Setiap kali berkunjung ke kantor CNN, pria ini akan menyambut dengan senyum lebar. Namanya Bahar. Posisinya adalah manager penjualan. Dia memimpin barisan sales-sales yang rata-rata muda dan cantik.
Seorang kawan di CNN bercerita kalau di musim kampanye pileg dan pilpres, pria ini sukses membawa pemasukan hingga 15 miliar. Jumlah yang fantastis. Petinggi satu partai membayar angka segitu dengan dollar.
Saya baru tahu kalau media-media bisa menjalankan peran sebagai agency. Anda tak peru mengontak semua media. Cukup di satu media, yang nantinya akan membagikan “kue” secara adil ke berbagai media lainnya.

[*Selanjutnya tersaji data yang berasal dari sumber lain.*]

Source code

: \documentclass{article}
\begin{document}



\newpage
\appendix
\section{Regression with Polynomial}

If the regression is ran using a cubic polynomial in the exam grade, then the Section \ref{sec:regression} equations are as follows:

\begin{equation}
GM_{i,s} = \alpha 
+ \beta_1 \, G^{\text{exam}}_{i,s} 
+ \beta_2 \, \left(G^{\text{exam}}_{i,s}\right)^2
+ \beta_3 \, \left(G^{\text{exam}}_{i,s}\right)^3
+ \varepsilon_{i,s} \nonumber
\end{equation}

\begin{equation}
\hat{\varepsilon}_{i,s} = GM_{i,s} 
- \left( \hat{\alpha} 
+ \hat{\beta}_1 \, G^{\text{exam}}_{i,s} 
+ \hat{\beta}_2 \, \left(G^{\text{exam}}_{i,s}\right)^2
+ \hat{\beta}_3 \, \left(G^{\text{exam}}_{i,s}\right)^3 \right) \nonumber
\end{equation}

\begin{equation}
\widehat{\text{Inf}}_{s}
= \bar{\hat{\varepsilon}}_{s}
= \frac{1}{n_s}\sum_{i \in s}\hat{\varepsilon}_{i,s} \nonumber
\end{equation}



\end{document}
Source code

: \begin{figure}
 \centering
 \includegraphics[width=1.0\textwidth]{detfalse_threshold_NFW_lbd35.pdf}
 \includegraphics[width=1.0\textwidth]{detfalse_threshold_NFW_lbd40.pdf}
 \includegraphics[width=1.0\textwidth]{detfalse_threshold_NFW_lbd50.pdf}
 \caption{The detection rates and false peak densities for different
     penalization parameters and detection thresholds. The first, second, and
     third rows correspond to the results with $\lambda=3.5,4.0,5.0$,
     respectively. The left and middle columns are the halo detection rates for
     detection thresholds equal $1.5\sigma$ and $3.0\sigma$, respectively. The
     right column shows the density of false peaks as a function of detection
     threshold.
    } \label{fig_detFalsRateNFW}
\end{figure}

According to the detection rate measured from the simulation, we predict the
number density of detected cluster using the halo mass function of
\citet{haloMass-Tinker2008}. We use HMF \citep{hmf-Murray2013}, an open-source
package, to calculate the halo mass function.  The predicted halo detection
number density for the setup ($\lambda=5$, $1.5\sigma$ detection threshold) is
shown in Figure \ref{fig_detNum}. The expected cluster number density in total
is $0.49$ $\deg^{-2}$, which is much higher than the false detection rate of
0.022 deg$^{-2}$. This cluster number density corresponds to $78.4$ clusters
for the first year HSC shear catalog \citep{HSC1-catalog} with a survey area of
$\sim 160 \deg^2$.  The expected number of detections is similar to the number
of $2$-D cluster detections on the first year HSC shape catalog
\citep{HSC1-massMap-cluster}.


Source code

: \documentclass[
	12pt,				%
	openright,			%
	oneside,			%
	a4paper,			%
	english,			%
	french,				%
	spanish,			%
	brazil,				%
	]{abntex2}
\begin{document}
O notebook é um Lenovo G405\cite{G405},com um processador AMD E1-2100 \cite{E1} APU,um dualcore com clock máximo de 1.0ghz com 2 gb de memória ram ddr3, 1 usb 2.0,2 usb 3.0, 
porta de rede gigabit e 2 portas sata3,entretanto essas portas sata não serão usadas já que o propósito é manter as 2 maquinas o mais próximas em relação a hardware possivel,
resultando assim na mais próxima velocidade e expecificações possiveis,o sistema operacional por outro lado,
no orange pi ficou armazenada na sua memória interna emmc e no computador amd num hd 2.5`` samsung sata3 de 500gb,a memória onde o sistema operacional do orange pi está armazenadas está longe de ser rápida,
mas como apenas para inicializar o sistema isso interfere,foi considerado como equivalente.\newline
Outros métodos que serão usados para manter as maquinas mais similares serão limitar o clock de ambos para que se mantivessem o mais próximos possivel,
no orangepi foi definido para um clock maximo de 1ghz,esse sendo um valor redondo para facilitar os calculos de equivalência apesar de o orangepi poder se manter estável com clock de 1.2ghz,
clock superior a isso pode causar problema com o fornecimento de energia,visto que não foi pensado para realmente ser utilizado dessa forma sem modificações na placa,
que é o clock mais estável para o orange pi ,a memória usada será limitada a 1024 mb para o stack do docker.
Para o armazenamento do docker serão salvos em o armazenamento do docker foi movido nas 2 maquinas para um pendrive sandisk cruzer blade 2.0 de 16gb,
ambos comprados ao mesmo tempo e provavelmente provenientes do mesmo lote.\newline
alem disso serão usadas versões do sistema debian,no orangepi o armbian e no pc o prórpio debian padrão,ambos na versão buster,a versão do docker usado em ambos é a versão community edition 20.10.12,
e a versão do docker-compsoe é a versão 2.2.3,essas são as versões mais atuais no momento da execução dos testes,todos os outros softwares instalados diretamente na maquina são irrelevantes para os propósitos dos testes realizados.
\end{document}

“Saya ini tidak pintar. Saya bukan dari kampus besar. Modal saya cuma satu. Bejo. Beruntung,“ katanya saat saya tanya apa rahasianya. Saya terdiam. Saya pikir penjelasan itu terlampau sederhana. Saya pikir bukan sekadar beruntung.
Saya ingat pertama kenal pria ini setahun lalu. Dia datang bersama beberapa marketing lain. Saat itu, tak ada closing atau transaksi. Tapi dia tetap menjaga pertemanan via WA. Dia rajin menanyakan kabar, serta selalu mengajak ketemuan.
Hingga di satu titik, saya mulai merasa tidak enak karena belum bisa berkolaborasi. Entah kenapa, saya merasa harus memberikan sesuatu atas kegigihan pria ini. Dia punya persistensi untuk terus menyapa. Itu menjadi semacam tekanan buat saya untuk membuka peluang.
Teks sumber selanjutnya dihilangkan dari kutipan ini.